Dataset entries

*** Begin section ***

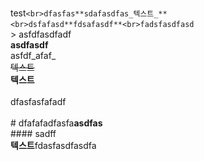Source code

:<br>test```<br>dfasfas**sdafasdfas_텍스트_**```<br>​```<br>dsfafasd**fdsafasdf**<br>fadsfasdfasd```<br>​> asfdfasdfadf<br>**asdfasdf**<br>asfdf_afaf_<br>~~텍스트~~<br>**텍스트**<br>​<br>dfasfasfafadf<br>​<br># dfafafadfasfa**asdfas**<br>#### sadff<br>**텍스트**fdasfasdfasdfa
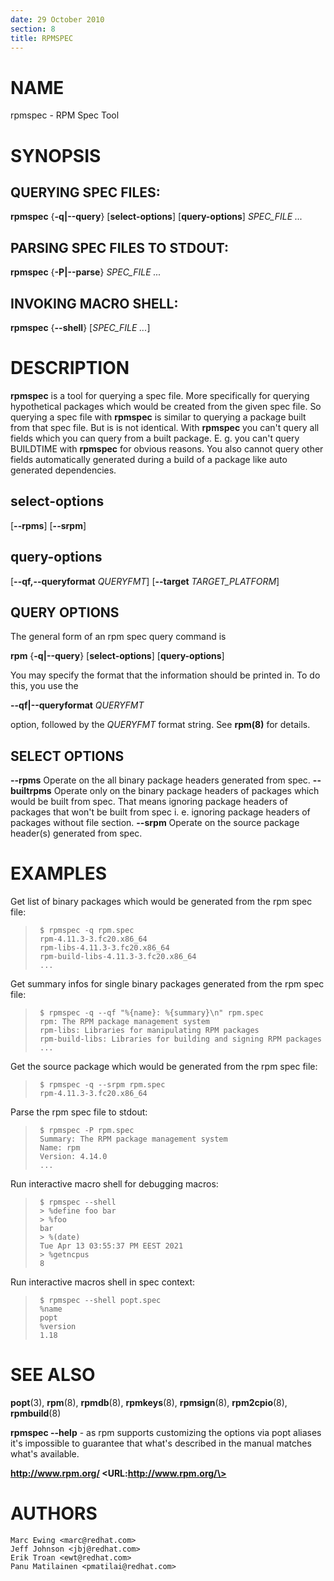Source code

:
 ```yaml
---
date: 29 October 2010
section: 8
title: RPMSPEC
---
```


NAME
====

rpmspec - RPM Spec Tool

SYNOPSIS
========

QUERYING SPEC FILES:
--------------------

**rpmspec** {**-q\|\--query**} \[**select-options**\]
\[**query-options**\] *SPEC\_FILE \...*

PARSING SPEC FILES TO STDOUT:
-----------------------------

**rpmspec** {**-P\|\--parse**} *SPEC\_FILE \...*

INVOKING MACRO SHELL:
---------------------

**rpmspec** {**--shell**} \[*SPEC_FILE \...*\]

DESCRIPTION
===========

**rpmspec** is a tool for querying a spec file. More specifically for
querying hypothetical packages which would be created from the given
spec file. So querying a spec file with **rpmspec** is similar to
querying a package built from that spec file. But is is not identical.
With **rpmspec** you can\'t query all fields which you can query from a
built package. E. g. you can\'t query BUILDTIME with **rpmspec** for
obvious reasons. You also cannot query other fields automatically
generated during a build of a package like auto generated dependencies.

select-options
--------------

\[**\--rpms**\] \[**\--srpm**\]

query-options
-------------

\[**\--qf,\--queryformat** *QUERYFMT*\] \[**\--target**
*TARGET\_PLATFORM*\]

QUERY OPTIONS
-------------

The general form of an rpm spec query command is

**rpm** {**-q\|\--query**} \[**select-options**\] \[**query-options**\]

You may specify the format that the information should be printed in. To
do this, you use the

**\--qf\|\--queryformat** *QUERYFMT*

option, followed by the *QUERYFMT* format string. See **rpm(8)** for
details.

SELECT OPTIONS
--------------

**\--rpms** Operate on the all binary package headers generated from
spec. **\--builtrpms** Operate only on the binary package headers of
packages which would be built from spec. That means ignoring package
headers of packages that won\'t be built from spec i. e. ignoring
package headers of packages without file section. **\--srpm** Operate on
the source package header(s) generated from spec.

EXAMPLES
========

Get list of binary packages which would be generated from the rpm spec
file:

>      $ rpmspec -q rpm.spec
>      rpm-4.11.3-3.fc20.x86_64
>      rpm-libs-4.11.3-3.fc20.x86_64
>      rpm-build-libs-4.11.3-3.fc20.x86_64
>      ...
>

Get summary infos for single binary packages generated from the rpm spec file:

>
>      $ rpmspec -q --qf "%{name}: %{summary}\n" rpm.spec
>      rpm: The RPM package management system
>      rpm-libs: Libraries for manipulating RPM packages
>      rpm-build-libs: Libraries for building and signing RPM packages
>      ...
>

Get the source package which would be generated from the rpm spec file:

>
>      $ rpmspec -q --srpm rpm.spec
>      rpm-4.11.3-3.fc20.x86_64
>

Parse the rpm spec file to stdout:

>      $ rpmspec -P rpm.spec
>      Summary: The RPM package management system
>      Name: rpm
>      Version: 4.14.0
>      ...

Run interactive macro shell for debugging macros:

>      $ rpmspec --shell
>      > %define foo bar
>      > %foo
>      bar
>      > %(date)
>      Tue Apr 13 03:55:37 PM EEST 2021
>      > %getncpus
>      8

Run interactive macros shell in spec context:

>      $ rpmspec --shell popt.spec
>      %name
>      popt
>      %version
>      1.18

SEE ALSO
========

**popt**(3), **rpm**(8), **rpmdb**(8), **rpmkeys**(8), **rpmsign**(8),
**rpm2cpio**(8), **rpmbuild**(8)

**rpmspec \--help** - as rpm supports customizing the options via popt
aliases it\'s impossible to guarantee that what\'s described in the
manual matches what\'s available.

**http://www.rpm.org/ \<URL:http://www.rpm.org/\>**

AUTHORS
=======

    Marc Ewing <marc@redhat.com>
    Jeff Johnson <jbj@redhat.com>
    Erik Troan <ewt@redhat.com>
    Panu Matilainen <pmatilai@redhat.com>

*** End section ***

## Exercise directions
Take the line containing "PM EEST 2021" as the start and the last line of the data as the end, and reproduce that range exactly.

## Final answer
>      Tue Apr 13 03:55:37 PM EEST 2021
>      > %getncpus
>      8

Run interactive macros shell in spec context:

>      $ rpmspec --shell popt.spec
>      %name
>      popt
>      %version
>      1.18

SEE ALSO
========

**popt**(3), **rpm**(8), **rpmdb**(8), **rpmkeys**(8), **rpmsign**(8),
**rpm2cpio**(8), **rpmbuild**(8)

**rpmspec \--help** - as rpm supports customizing the options via popt
aliases it\'s impossible to guarantee that what\'s described in the
manual matches what\'s available.

**http://www.rpm.org/ \<URL:http://www.rpm.org/\>**

AUTHORS
=======

    Marc Ewing <marc@redhat.com>
    Jeff Johnson <jbj@redhat.com>
    Erik Troan <ewt@redhat.com>
    Panu Matilainen <pmatilai@redhat.com>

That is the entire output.